In conventional manner, a turbojet with afterburning comprises from upstream and downstream in the flow direction of the gas: at least one compressor; a combustion chamber; and at least one turbine with a reheat channel or afterburner chamber.
In general, the afterburner chamber comprises a burner ring that is open in a downstream direction and that has mounted therein a fuel ejector strip that is placed inside an annular thermal protection tube. The ejector strip is connected to fuel feeder means and includes ejector holes pointing downstream and in alignment with holes in the thermal protection tube.
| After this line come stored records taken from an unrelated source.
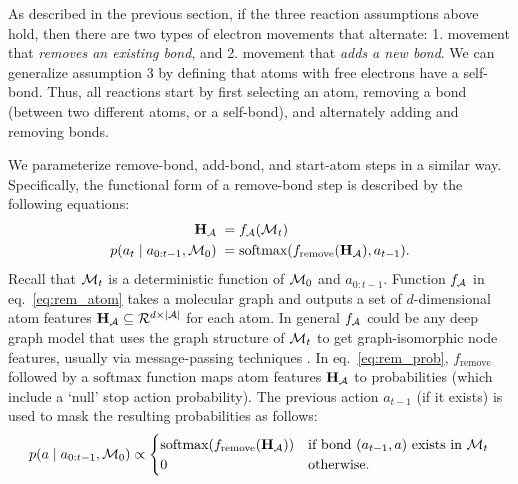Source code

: As described in the previous section, if the three reaction assumptions above hold, then there are two types of electron movements that alternate: 1. movement that \emph{removes an existing bond}, and 2. movement that \emph{adds a new bond}. We can generalize assumption 3 by defining that atoms with free electrons have a self-bond. Thus, all reactions start by first selecting an atom, removing a bond (between two different atoms, or a self-bond), and alternately adding and removing bonds. %

We parameterize remove-bond, add-bond, and start-atom steps in a similar way. Specifically, the functional form of a remove-bond step is described by the following equations:
\begin{align}
\Hb_{\Ac} \;&= f_{\Ac}(\Mc_t) \label{eq:rem_atom} \\
p(a_t \mid a_{0:t-1}, \Mc_0) \;&= \mbox{softmax}(f_{\textrm{remove}}(\Hb_{\Ac}), a_{t-1}). \label{eq:rem_prob}  %
\end{align}
Recall that ${\mathcal{M}}_t$ is a deterministic function of ${\mathcal{M}}_0$ and $a_{0:t-1}$.
Function $f_{{\mathcal{A}}}$ in eq.~\eqref{eq:rem_atom} takes a molecular graph and outputs a set of $d$-dimensional atom features ${\mathbf{H}}_{{\mathcal{A}}} \subseteq \mathcal{R}^{d \times |{\mathcal{A}}|}$ for each atom. In general $f_{{\mathcal{A}}}$ could be any deep graph model that uses the graph structure of ${\mathcal{M}}_t$ to get graph-isomorphic node features, usually via message-passing techniques \citep{gilmer2017neural}.
In eq.~\eqref{eq:rem_prob}, $f_{\textrm{remove}}$ followed by a $\mbox{softmax}$ function maps atom features ${\mathbf{H}}_{{\mathcal{A}}}$ to probabilities (which include a `null' stop action probability). The previous action $a_{t-1}$ (if it exists) is used to mask the resulting probabilities as follows:
\begin{align}
p(a \mid a_{0:t-1}, {\mathcal{M}}_0) \propto 
\begin{cases}
\mbox{softmax}(f_{\textrm{remove}}({\mathbf{H}}_{{\mathcal{A}}})) & \mbox{if bond } (a_{t-1},a) \mbox{ exists in } {\mathcal{M}}_t \\
0 & \mbox{otherwise}. \nonumber
\end{cases}
\end{align}
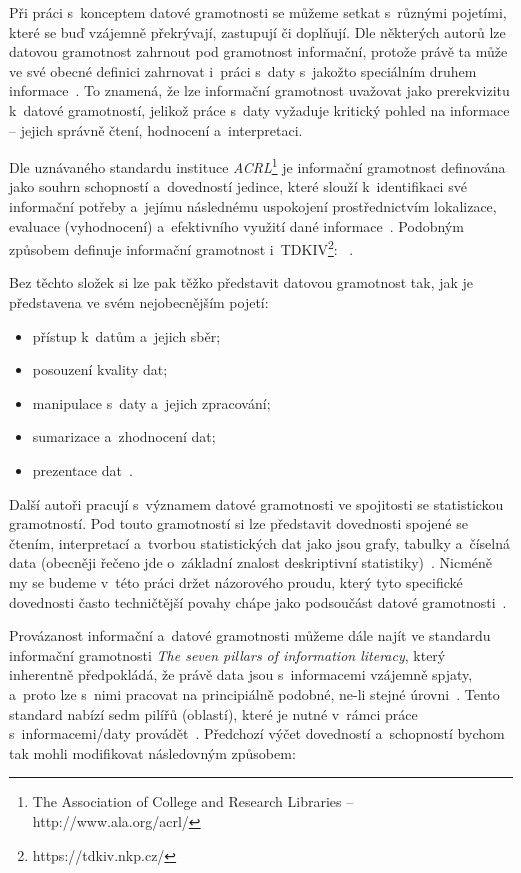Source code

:Při práci s~konceptem datové gramotnosti se můžeme setkat s~různými pojetími, které se buď vzájemně překrývají, zastupují či doplňují. Dle některých autorů lze datovou gramotnost zahrnout pod gramotnost informační, protože právě ta může ve své obecné definici zahrnovat i~práci s~daty s~jakožto speciálním druhem informace~\parencite[126]{calzada13}. To znamená, že lze informační gramotnost uvažovat jako prerekvizitu k~datové gramotností, jelikož práce s~daty vyžaduje kritický pohled na informace -- jejich správně čtení, hodnocení a~interpretaci.

Dle uznávaného standardu instituce \emph{ACRL}\footnote{The Association of College and Research Libraries – http://www.ala.org/acrl/} je informační gramotnost definována jako souhrn schopností a~dovedností jedince, které slouží k~identifikaci své informační potřeby a~jejímu následnému uspokojení prostřednictvím lokalizace, evaluace (vyhodnocení) a~efektivního využití dané informace~\parencite[2]{acrl14}. Podobným způsobem definuje informační gramotnost i~TDKIV\footnote{https://tdkiv.nkp.cz/}: ~\parencite{tdkiv03}.

Bez těchto složek si lze pak těžko představit datovou gramotnost tak, jak je představena ve svém nejobecnějším pojetí:

\begin{itemize}
\tightlist
\item
  přístup k~datům a~jejich sběr;
\item
  posouzení kvality dat;
\item
  manipulace s~daty a~jejich zpracování;
\item
  sumarizace a~zhodnocení dat;
\item
  prezentace dat~\parencite[8]{schield05}.
\end{itemize}

Další autoři pracují s~významem datové gramotnosti ve spojitosti se statistickou gramotností. Pod touto gramotností si lze představit dovednosti spojené se čtením, interpretací a~tvorbou statistických dat jako jsou grafy, tabulky a~číselná data (obecněji řečeno jde o~základní znalost deskriptivní statistiky)~\parencite[8]{schield05}. Nicméně my se budeme v~této práci držet názorového proudu, který tyto specifické dovednosti často techničtější povahy chápe jako podsoučást datové gramotnosti~\parencite[125]{calzada13}.

Provázanost informační a~datové gramotnosti můžeme dále najít ve standardu informační gramotnosti \emph{The seven pillars of information literacy}, který inherentně předpokládá, že právě data jsou s~informacemi vzájemně spjaty, a~proto lze s~nimi pracovat na principiálně podobné, ne-li stejné úrovni~\parencite[126]{calzada13}. Tento standard nabízí sedm pilířů (oblastí), které je nutné v~rámci práce s~informacemi/daty provádět~\parencite{sconul11}. Předchozí výčet dovedností a~schopností bychom tak mohli modifikovat následovným způsobem:

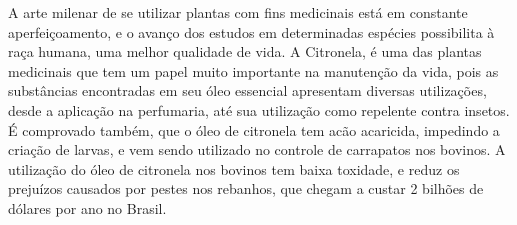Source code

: \documentclass[
	article,			%
	11pt,				%
	oneside,			%
	a4paper,			%
	english,			%
	brazil,				%
	]{abntex2}
\begin{document}
A arte milenar de se utilizar plantas com fins medicinais está em constante aperfeiçoamento, e o avanço dos estudos em determinadas espécies possibilita à raça humana, uma melhor qualidade de vida. A Citronela, é uma das plantas medicinais que tem um papel muito importante na manutenção da vida, pois as substâncias encontradas em seu óleo essencial apresentam diversas utilizações, desde a aplicação na perfumaria, até sua utilização como repelente contra insetos. É comprovado também, que o óleo de citronela tem acão acaricida, impedindo a criação de larvas, e vem sendo utilizado no controle de carrapatos nos bovinos. A utilização do óleo de citronela nos bovinos tem baixa toxidade, e reduz os prejuízos causados por pestes nos rebanhos, que chegam a custar 2 bilhões de dólares por ano no Brasil.




%
%


%
%

%
%
%
\end{document}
A spark plug is mounted on the burner ring and penetrates into the inside of the ring in the proximity of the fuel strip in order to ignite the fuel.
Air-passing orifices are formed in the burner ring and in the upstream wall of the thermal protection tube.
Nevertheless, in the prior art, in the immediate vicinity of the spark plug, the orifices in the burner ring are of diameter that is small compared with the orifices that are further away, and the thermal protection tube does not have any orifices in this location in order to encourage ignition of the afterburner by the spark plug.
In operation, the fuel ejector holes in the vicinity of the spark plug are nevertheless subjected to a fuel coking phenomenon because of the intense heat that exists in this zone, with this phenomenon leading to the fuel ejector holes in the vicinity of the spark plug becoming at least partially clogged and to difficulties or failures in igniting the afterburner chamber.